Dataset items
◆ ◆ ◆ ◆
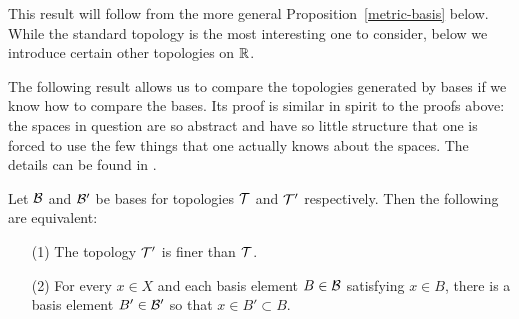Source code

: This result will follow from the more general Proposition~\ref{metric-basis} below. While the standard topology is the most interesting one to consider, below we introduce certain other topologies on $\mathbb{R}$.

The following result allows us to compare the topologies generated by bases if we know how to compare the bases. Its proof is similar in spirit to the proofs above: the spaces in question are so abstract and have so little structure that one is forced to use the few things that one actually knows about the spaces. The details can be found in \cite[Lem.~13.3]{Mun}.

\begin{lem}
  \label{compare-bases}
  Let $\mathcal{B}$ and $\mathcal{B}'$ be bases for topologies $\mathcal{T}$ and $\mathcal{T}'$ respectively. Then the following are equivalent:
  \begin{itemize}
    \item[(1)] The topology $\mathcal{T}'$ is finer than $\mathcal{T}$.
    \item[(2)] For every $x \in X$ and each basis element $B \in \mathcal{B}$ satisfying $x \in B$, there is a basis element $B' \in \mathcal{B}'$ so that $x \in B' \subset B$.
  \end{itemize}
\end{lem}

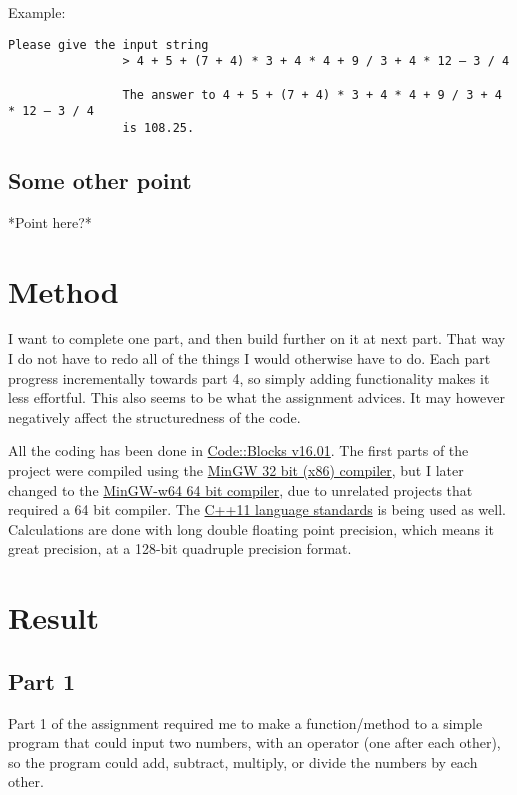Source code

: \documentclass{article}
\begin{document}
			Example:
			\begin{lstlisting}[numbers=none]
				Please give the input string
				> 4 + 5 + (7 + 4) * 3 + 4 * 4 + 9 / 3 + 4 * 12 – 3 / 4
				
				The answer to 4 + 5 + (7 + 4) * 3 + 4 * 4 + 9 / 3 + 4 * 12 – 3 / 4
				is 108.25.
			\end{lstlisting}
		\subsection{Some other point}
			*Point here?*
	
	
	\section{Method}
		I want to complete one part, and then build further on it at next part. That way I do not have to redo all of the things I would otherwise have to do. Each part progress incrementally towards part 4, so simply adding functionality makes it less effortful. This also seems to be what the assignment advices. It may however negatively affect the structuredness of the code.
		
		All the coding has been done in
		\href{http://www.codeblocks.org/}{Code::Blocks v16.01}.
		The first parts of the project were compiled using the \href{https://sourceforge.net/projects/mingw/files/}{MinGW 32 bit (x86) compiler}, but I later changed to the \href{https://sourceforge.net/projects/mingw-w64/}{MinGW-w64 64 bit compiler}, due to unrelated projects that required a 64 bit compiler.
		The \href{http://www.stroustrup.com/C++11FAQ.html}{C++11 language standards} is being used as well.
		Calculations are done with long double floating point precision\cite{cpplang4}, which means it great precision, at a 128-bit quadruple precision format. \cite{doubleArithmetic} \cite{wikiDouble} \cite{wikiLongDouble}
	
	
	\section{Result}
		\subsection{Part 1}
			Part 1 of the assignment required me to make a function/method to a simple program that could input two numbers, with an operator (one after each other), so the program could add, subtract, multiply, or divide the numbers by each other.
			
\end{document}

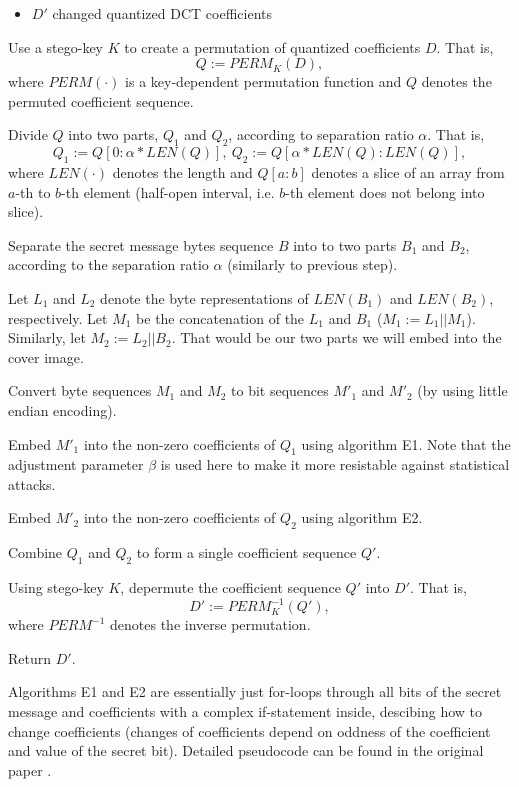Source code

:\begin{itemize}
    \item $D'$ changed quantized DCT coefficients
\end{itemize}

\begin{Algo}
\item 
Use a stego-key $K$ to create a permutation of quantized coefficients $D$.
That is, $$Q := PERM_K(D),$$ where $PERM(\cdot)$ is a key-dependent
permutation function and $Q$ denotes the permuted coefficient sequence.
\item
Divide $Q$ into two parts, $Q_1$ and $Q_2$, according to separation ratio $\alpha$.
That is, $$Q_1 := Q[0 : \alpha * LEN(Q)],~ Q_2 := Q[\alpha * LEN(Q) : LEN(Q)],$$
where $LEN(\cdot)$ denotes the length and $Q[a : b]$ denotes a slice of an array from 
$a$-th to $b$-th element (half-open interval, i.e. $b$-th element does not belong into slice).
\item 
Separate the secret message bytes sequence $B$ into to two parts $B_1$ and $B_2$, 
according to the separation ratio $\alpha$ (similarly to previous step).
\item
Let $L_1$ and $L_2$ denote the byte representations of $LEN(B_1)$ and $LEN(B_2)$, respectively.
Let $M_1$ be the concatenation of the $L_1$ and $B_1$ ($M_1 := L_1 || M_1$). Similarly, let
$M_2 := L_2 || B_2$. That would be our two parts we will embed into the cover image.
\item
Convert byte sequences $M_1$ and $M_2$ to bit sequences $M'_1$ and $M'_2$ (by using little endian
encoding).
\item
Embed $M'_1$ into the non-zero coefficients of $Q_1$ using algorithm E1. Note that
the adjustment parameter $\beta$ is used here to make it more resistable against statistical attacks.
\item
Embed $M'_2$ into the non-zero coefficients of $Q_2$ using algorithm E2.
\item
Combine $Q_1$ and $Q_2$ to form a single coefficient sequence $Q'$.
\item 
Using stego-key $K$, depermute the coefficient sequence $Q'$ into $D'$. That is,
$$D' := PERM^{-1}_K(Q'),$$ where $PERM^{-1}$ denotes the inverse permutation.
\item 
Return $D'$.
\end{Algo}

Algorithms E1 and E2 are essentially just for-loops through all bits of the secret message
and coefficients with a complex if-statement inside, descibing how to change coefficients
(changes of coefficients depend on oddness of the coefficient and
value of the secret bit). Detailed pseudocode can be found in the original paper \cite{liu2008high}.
◆ ◆ ◆ ◆
Exact copy, pictures excluded: restate every record above word for word.

**EXERCISE RESULT**
Source code

: This result will follow from the more general Proposition~\ref{metric-basis} below. While the standard topology is the most interesting one to consider, below we introduce certain other topologies on $\mathbb{R}$.

The following result allows us to compare the topologies generated by bases if we know how to compare the bases. Its proof is similar in spirit to the proofs above: the spaces in question are so abstract and have so little structure that one is forced to use the few things that one actually knows about the spaces. The details can be found in \cite[Lem.~13.3]{Mun}.

\begin{lem}
  \label{compare-bases}
  Let $\mathcal{B}$ and $\mathcal{B}'$ be bases for topologies $\mathcal{T}$ and $\mathcal{T}'$ respectively. Then the following are equivalent:
  \begin{itemize}
    \item[(1)] The topology $\mathcal{T}'$ is finer than $\mathcal{T}$.
    \item[(2)] For every $x \in X$ and each basis element $B \in \mathcal{B}$ satisfying $x \in B$, there is a basis element $B' \in \mathcal{B}'$ so that $x \in B' \subset B$.
  \end{itemize}
\end{lem}

Source code

: \documentclass{article}
\begin{document}
			Example:
			\begin{lstlisting}[numbers=none]
				Please give the input string
				> 4 + 5 + (7 + 4) * 3 + 4 * 4 + 9 / 3 + 4 * 12 – 3 / 4
				
				The answer to 4 + 5 + (7 + 4) * 3 + 4 * 4 + 9 / 3 + 4 * 12 – 3 / 4
				is 108.25.
			\end{lstlisting}
		\subsection{Some other point}
			*Point here?*
	
	
	\section{Method}
		I want to complete one part, and then build further on it at next part. That way I do not have to redo all of the things I would otherwise have to do. Each part progress incrementally towards part 4, so simply adding functionality makes it less effortful. This also seems to be what the assignment advices. It may however negatively affect the structuredness of the code.
		
		All the coding has been done in
		\href{http://www.codeblocks.org/}{Code::Blocks v16.01}.
		The first parts of the project were compiled using the \href{https://sourceforge.net/projects/mingw/files/}{MinGW 32 bit (x86) compiler}, but I later changed to the \href{https://sourceforge.net/projects/mingw-w64/}{MinGW-w64 64 bit compiler}, due to unrelated projects that required a 64 bit compiler.
		The \href{http://www.stroustrup.com/C++11FAQ.html}{C++11 language standards} is being used as well.
		Calculations are done with long double floating point precision\cite{cpplang4}, which means it great precision, at a 128-bit quadruple precision format. \cite{doubleArithmetic} \cite{wikiDouble} \cite{wikiLongDouble}
	
	
	\section{Result}
		\subsection{Part 1}
			Part 1 of the assignment required me to make a function/method to a simple program that could input two numbers, with an operator (one after each other), so the program could add, subtract, multiply, or divide the numbers by each other.
			
\end{document}

Source code

:\begin{itemize}
    \item $D'$ changed quantized DCT coefficients
\end{itemize}

\begin{Algo}
\item 
Use a stego-key $K$ to create a permutation of quantized coefficients $D$.
That is, $$Q := PERM_K(D),$$ where $PERM(\cdot)$ is a key-dependent
permutation function and $Q$ denotes the permuted coefficient sequence.
\item
Divide $Q$ into two parts, $Q_1$ and $Q_2$, according to separation ratio $\alpha$.
That is, $$Q_1 := Q[0 : \alpha * LEN(Q)],~ Q_2 := Q[\alpha * LEN(Q) : LEN(Q)],$$
where $LEN(\cdot)$ denotes the length and $Q[a : b]$ denotes a slice of an array from 
$a$-th to $b$-th element (half-open interval, i.e. $b$-th element does not belong into slice).
\item 
Separate the secret message bytes sequence $B$ into to two parts $B_1$ and $B_2$, 
according to the separation ratio $\alpha$ (similarly to previous step).
\item
Let $L_1$ and $L_2$ denote the byte representations of $LEN(B_1)$ and $LEN(B_2)$, respectively.
Let $M_1$ be the concatenation of the $L_1$ and $B_1$ ($M_1 := L_1 || M_1$). Similarly, let
$M_2 := L_2 || B_2$. That would be our two parts we will embed into the cover image.
\item
Convert byte sequences $M_1$ and $M_2$ to bit sequences $M'_1$ and $M'_2$ (by using little endian
encoding).
\item
Embed $M'_1$ into the non-zero coefficients of $Q_1$ using algorithm E1. Note that
the adjustment parameter $\beta$ is used here to make it more resistable against statistical attacks.
\item
Embed $M'_2$ into the non-zero coefficients of $Q_2$ using algorithm E2.
\item
Combine $Q_1$ and $Q_2$ to form a single coefficient sequence $Q'$.
\item 
Using stego-key $K$, depermute the coefficient sequence $Q'$ into $D'$. That is,
$$D' := PERM^{-1}_K(Q'),$$ where $PERM^{-1}$ denotes the inverse permutation.
\item 
Return $D'$.
\end{Algo}

Algorithms E1 and E2 are essentially just for-loops through all bits of the secret message
and coefficients with a complex if-statement inside, descibing how to change coefficients
(changes of coefficients depend on oddness of the coefficient and
value of the secret bit). Detailed pseudocode can be found in the original paper \cite{liu2008high}.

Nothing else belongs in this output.